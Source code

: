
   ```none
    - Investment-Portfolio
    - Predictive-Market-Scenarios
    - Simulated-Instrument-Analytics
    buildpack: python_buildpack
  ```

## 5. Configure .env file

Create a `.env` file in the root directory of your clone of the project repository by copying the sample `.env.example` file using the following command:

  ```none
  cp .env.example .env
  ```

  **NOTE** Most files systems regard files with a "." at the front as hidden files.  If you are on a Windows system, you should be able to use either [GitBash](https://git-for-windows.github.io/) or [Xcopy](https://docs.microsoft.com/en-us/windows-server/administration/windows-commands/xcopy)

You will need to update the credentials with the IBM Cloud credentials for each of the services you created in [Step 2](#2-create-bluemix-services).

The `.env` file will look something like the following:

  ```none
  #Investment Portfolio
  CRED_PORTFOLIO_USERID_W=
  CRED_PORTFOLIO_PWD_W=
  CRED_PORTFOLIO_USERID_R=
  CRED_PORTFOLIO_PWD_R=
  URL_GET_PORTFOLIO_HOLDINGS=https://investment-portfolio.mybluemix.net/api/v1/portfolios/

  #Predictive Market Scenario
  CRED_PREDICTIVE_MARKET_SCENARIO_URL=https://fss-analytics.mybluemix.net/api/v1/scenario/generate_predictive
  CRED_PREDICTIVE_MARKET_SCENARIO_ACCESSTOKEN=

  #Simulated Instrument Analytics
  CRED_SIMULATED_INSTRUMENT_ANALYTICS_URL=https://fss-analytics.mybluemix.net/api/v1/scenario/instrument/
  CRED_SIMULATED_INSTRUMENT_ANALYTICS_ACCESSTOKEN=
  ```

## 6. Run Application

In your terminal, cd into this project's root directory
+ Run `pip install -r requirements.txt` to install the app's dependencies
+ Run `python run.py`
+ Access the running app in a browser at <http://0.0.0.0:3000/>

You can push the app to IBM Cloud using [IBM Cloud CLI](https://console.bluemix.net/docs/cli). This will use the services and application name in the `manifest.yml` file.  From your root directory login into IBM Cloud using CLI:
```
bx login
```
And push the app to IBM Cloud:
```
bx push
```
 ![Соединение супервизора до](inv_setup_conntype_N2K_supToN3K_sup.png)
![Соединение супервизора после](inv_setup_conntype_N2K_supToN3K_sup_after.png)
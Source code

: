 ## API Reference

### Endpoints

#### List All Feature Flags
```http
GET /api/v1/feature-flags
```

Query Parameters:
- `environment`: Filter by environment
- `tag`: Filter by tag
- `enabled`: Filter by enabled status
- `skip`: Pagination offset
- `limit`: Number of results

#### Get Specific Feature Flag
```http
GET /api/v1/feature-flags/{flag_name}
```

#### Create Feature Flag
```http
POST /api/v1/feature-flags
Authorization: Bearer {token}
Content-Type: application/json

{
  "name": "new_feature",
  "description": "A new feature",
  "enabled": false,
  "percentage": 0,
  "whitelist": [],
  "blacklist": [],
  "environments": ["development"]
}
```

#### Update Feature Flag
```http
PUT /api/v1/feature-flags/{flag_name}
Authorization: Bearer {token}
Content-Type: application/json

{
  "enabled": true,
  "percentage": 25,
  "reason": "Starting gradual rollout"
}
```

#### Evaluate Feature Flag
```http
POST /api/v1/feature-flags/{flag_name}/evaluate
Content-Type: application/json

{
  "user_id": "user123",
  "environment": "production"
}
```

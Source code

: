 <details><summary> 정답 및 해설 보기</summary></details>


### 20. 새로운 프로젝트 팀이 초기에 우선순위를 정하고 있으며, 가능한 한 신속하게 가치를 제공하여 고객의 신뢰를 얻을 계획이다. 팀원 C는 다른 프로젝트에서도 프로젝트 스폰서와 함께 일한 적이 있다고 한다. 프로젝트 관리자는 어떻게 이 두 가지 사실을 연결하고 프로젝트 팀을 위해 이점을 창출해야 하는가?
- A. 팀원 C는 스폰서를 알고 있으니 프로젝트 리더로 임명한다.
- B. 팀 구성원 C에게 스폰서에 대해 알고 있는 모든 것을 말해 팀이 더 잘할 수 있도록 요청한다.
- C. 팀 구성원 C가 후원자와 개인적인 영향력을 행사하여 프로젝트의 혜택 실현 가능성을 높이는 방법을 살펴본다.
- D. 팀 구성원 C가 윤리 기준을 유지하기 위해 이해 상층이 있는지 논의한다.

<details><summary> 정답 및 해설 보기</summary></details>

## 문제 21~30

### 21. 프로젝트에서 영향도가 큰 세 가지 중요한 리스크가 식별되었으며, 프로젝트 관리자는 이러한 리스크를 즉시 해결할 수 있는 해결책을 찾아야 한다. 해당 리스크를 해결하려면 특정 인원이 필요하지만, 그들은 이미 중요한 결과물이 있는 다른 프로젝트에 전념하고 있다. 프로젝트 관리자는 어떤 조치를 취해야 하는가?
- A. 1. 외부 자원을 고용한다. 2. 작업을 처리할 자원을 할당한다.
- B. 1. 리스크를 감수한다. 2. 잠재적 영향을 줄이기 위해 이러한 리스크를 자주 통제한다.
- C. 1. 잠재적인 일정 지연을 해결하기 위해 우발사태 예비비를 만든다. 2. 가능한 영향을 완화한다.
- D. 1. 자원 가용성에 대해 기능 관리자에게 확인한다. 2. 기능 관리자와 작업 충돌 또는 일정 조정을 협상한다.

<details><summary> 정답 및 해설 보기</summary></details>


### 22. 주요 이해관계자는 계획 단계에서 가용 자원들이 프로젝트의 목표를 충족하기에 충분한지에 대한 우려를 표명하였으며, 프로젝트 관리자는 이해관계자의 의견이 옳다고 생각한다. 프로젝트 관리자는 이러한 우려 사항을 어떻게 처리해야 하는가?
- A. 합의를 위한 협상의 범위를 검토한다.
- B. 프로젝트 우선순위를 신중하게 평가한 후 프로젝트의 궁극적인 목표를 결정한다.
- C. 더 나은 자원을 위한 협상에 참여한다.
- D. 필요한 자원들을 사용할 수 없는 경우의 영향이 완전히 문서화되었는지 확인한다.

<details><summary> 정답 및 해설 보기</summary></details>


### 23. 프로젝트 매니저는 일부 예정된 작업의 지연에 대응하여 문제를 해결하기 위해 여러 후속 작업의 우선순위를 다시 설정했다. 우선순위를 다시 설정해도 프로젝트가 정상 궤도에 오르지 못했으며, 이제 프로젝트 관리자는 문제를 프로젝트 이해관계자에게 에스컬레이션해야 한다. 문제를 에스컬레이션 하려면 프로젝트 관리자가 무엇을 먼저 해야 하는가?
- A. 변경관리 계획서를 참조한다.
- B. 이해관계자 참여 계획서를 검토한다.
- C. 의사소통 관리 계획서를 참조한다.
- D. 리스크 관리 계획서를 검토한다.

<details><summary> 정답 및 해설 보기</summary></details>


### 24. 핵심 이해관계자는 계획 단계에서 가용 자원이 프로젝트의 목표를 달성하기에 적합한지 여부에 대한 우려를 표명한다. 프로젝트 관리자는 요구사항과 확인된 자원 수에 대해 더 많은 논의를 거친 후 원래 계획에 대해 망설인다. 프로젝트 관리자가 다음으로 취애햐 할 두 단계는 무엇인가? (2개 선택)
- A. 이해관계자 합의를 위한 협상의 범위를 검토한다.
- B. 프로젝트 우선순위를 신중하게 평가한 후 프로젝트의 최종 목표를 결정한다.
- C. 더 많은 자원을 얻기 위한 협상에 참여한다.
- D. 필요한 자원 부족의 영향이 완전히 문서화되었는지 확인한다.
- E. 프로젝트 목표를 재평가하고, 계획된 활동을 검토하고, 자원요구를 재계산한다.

Your assignment: Where does the word "신중하게" appear in the records? Copy every line that holds it.

Written reply:
- B. 프로젝트 우선순위를 신중하게 평가한 후 프로젝트의 궁극적인 목표를 결정한다.
- B. 프로젝트 우선순위를 신중하게 평가한 후 프로젝트의 최종 목표를 결정한다.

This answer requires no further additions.